Mit Thomas Kirk Kristensen hat er den Urenkel des Lego-Gründers an seiner Seite. „Wir wollen neue Möglichkeiten für die Marke Lego finden“, erklärte Knudstorp im Dezember. Mit Möglichkeiten meint der langjährige Lego-Chef neue Partnerschaften und eine weitere Stärkung des Markennamens. Eine Neuausrichtung beinhaltet die neue Organisation aber nicht, versicherte Knudstorp.

Die neue Unternehmenseinheit Lego Brand Group, in der der 75-prozentige Familienanteil am Konzern und die 30-prozentige Beteiligung an Merlin Entertainments, die die Legoland-Parks betreibt, sowie diverse weitere Beteiligungen vereint sind, dürfe nicht als Zeichen verstanden werden, dass die Eigentümerfamilie einen Ausstieg aus dem Unternehmen vorbereite.

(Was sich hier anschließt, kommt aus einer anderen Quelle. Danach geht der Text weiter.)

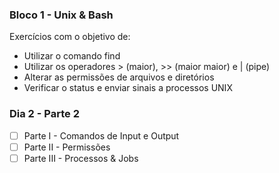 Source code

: ### Bloco 1 - Unix & Bash
Exercícios com o objetivo de:
- Utilizar o comando find
- Utilizar os operadores > (maior), >> (maior maior) e | (pipe)
- Alterar as permissões de arquivos e diretórios
- Verificar o status e enviar sinais a processos UNIX

### Dia 2 - Parte 2
- [ ] Parte I - Comandos de Input e Output
- [ ] Parte II - Permissões
- [ ] Parte III - Processos & Jobs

Ganz im Gegenteil wolle die Familie ihren Einfluss auf die verschiedenen Beteiligungen und Tochterunternehmen ausbauen, versicherten Knudstorp und Kjeld Kirk Kristensen. Das Familienoberhaupt hatte bereits im Frühjahr vergangenen Jahres einen Großteil der Verantwortung an seinen Sohn Thomas übertragen, der nun zusammen mit Knudstorp die neue Unternehmenseinheit leitet.

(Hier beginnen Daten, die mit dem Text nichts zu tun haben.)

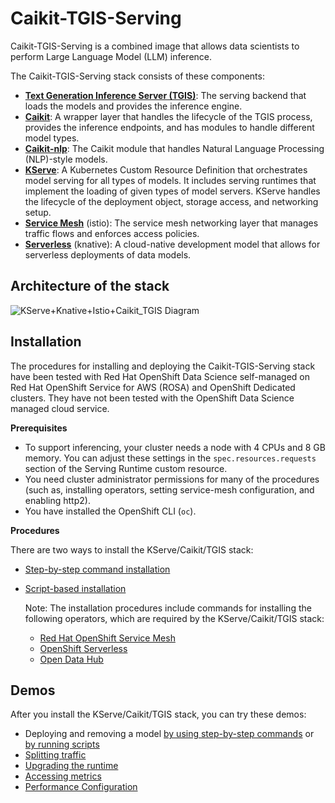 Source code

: # Caikit-TGIS-Serving

Caikit-TGIS-Serving is a combined image that allows data scientists to perform Large Language Model (LLM) inference.

The Caikit-TGIS-Serving stack consists of these components:
* **[Text Generation Inference Server (TGIS)](https://github.com/opendatahub-io/text-generation-inference)**: The serving backend that loads the models and provides the inference engine.
* **[Caikit](https://github.com/opendatahub-io/caikit)**: A wrapper layer that handles the lifecycle of the TGIS process, provides the inference endpoints, and has modules to handle different model types.
* **[Caikit-nlp](https://github.com/opendatahub-io/caikit-nlp)**: The Caikit module that handles Natural Language Processing (NLP)-style models.
* **[KServe](https://github.com/opendatahub-io/kserve)**: A Kubernetes Custom Resource Definition that orchestrates model serving for all types of models. It includes serving runtimes that implement the loading of given types of model servers. KServe handles the lifecycle of the deployment object, storage access, and networking setup.
* **[Service Mesh](https://docs.openshift.com/container-platform/4.13/service_mesh/v2x/ossm-architecture.html)** (istio): The service mesh networking layer that manages traffic flows and enforces access policies.
* **[Serverless](https://docs.openshift.com/serverless/1.29/about/about-serverless.html)** (knative): A cloud-native development model that allows for serverless deployments of data models.


## Architecture of the stack

![KServe+Knative+Istio+Caikit_TGIS Diagram](https://github.com/opendatahub-io/caikit-tgis-serving/assets/8479010/7009b95d-0f6f-4f18-b0e6-355f360a5ad1)


## Installation

The procedures for installing and deploying the Caikit-TGIS-Serving stack have been tested with Red Hat OpenShift Data Science self-managed on Red Hat OpenShift Service for AWS (ROSA) and OpenShift Dedicated clusters. They have not been tested with the OpenShift Data Science managed cloud service.


**Prerequisites**

- To support inferencing, your cluster needs a node with 4 CPUs and 8 GB memory. You can adjust these settings in the `spec.resources.requests` section of the Serving Runtime custom resource.
- You need cluster administrator permissions for many of the procedures (such as, installing operators, setting service-mesh configuration, and enabling http2).
- You have installed the OpenShift CLI (`oc`).


**Procedures** 

There are two ways to install the KServe/Caikit/TGIS stack:
* [Step-by-step command installation](/demo/kserve/install-manual.md)
* [Script-based installation](/demo/kserve/scripts/README.md)

   Note: The installation procedures include commands for installing the following operators, which are required by the KServe/Caikit/TGIS stack:
   - [Red Hat OpenShift Service Mesh](https://docs.openshift.com/container-platform/4.13/service_mesh/v2x/installing-ossm.html)
   - [OpenShift Serverless](https://docs.openshift.com/serverless/1.29/install/install-serverless-operator.html)
   - [Open Data Hub](https://opendatahub.io/docs/quick-installation/)

## Demos
After you install the KServe/Caikit/TGIS stack, you can try these demos:

- Deploying and removing a model [by using step-by-step commands](/demo/kserve/deploy-remove.md) or [by running scripts](/demo/kserve/deploy-remove-scripts.md)
- [Splitting traffic](/demo/kserve/traffic-splitting.md)
- [Upgrading the runtime](/demo/kserve/upgrade-runtime.md)
- [Accessing metrics](/demo/kserve/metrics.md)
- [Performance Configuration](/demo/kserve/performance-config.md)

Und die Familie Kristiansen und Ex-Lego-Chef Knudstorp haben noch Großes vor: Bislang, so teilte der Konzern vor einiger Zeit mit, spielten etwa 100 Millionen Kinder mit den Bauklötzchen. Bis zum Jahr 2032, wenn Lego sein hundertjähriges Firmenjubiläum feiert, soll diese Zahl auf 300 Millionen gesteigert werden.